It’s near impossible to critique Enter the Slasher House without some form of contextual barometer.
Animal Collective’s Dave Portner aka Avey Tare has a fondness for campy B-level
horror which fuels the macabre overtones of both his side project’s new band
name and the album title itself. Additonally featuring Angel Deradoorian-
formerly of the Dirty Projectors- and Jeremy Hyman of Ponytail on drums, every
facet of Avey Tare’s Slasher Flicks promises to be something it ends up as
entirely not. Inspired by the mid-60s foray into kitschy garage horror rock
a’la “Monster Mash” and (I suppose) “Purple People Eater”, Enter the Slasher House never quite dials into that concept, often
substituting Tare’s signature vocal derangement for any traces of camp. With
the exception of the wonderful lead single “Little Fang” (a tune as gleeful as
it is relentlessly off-kilter and weird), the Slasher Flicks end up sounding
like a more accessibly calamitous…. Centipede
Hz-era Animal Collective- albeit with a heavier dose of prog-funk thanks to
some truly inspired arrangements from Hyman. To be more precise- if Congratulations is your favorite MGMT
album, Enter the Slasher House is
most likely what you wanted to hear from that band’s dead-on-arrival
self-titled 2013 release.
The sheer auditory cornucopia here is inescapably
hit-or-miss.
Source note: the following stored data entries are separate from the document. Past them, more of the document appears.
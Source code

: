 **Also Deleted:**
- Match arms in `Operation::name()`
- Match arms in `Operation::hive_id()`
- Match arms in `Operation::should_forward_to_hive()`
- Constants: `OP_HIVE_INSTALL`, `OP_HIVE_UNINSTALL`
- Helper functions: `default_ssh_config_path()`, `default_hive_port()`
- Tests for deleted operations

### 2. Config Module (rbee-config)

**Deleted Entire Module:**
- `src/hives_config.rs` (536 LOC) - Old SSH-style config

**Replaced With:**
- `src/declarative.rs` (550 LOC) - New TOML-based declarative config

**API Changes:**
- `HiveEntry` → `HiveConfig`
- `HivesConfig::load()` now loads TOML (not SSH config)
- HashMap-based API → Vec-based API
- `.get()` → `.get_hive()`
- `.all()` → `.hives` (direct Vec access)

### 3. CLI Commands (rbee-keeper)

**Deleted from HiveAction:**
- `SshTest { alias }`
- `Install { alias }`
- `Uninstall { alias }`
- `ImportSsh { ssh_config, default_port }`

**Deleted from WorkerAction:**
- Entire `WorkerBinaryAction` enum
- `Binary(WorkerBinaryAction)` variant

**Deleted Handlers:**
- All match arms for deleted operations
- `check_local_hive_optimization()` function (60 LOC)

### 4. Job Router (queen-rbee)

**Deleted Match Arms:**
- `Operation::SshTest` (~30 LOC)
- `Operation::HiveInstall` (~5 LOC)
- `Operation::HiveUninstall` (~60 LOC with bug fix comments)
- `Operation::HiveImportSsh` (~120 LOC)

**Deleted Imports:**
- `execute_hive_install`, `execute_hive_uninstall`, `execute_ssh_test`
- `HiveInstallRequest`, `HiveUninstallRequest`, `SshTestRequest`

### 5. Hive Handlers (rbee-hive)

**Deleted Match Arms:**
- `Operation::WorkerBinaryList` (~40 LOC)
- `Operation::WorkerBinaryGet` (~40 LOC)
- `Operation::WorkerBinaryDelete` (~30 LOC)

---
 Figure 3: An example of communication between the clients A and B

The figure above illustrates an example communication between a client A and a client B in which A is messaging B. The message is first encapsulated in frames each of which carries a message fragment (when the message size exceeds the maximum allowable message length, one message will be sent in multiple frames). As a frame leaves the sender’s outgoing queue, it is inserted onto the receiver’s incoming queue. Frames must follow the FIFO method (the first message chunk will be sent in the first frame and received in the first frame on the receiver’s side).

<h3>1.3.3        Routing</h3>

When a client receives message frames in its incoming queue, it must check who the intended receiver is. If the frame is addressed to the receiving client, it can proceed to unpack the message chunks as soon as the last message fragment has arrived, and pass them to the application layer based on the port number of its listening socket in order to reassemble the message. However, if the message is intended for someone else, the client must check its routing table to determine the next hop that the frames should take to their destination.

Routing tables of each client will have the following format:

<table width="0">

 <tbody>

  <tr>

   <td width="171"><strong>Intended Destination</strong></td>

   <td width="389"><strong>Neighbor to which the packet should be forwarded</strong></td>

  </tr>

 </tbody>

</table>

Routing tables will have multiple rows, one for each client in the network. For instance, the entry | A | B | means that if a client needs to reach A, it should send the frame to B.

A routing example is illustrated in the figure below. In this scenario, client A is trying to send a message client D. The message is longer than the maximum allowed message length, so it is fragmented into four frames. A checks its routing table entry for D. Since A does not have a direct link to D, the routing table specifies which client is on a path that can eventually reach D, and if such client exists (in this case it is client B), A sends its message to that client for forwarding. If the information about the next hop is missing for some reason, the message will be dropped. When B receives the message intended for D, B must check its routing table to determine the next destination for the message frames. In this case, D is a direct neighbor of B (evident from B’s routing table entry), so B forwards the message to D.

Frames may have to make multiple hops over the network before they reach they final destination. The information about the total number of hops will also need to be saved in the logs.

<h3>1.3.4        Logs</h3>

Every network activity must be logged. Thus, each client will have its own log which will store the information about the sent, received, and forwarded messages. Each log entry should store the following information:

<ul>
However, the Slasher Flicks have crafted an engaging barrage of
psych-pop, on par with the masterful solo haze of Animal Collective bandmate
Panda Bear. Despite a briefly saggy midsection, Enter the Slasher House showcases a handful of Tare’s more evolved
moments as a songwriter. The manic “A Send”, combustible “Blind Babe”, as well
as “Little Fang” offer a breathing-room flexibility that was absent from both
Tare’s previous offering Down There
and recent work with Animal Collective. But it’s the six-minute tour-de-force
and faintly dubstep “Roses on a Window” followed soon thereafter by “Strange
Colores” that elevate Enter the Slasher
House into an explosively cohesive listen. That the album avoids seguing
into overwrought gimmickry remains nothing short of a miracle. Left to its own
devices, Avey Tare + grindhouse kitsch has all the makings of one intolerably
noisy ego trip. Yet, Enter the Slasher
House is evidence that although Avey Tare may still refuse to exorcise his
demons, at least he has decided to make peace with them.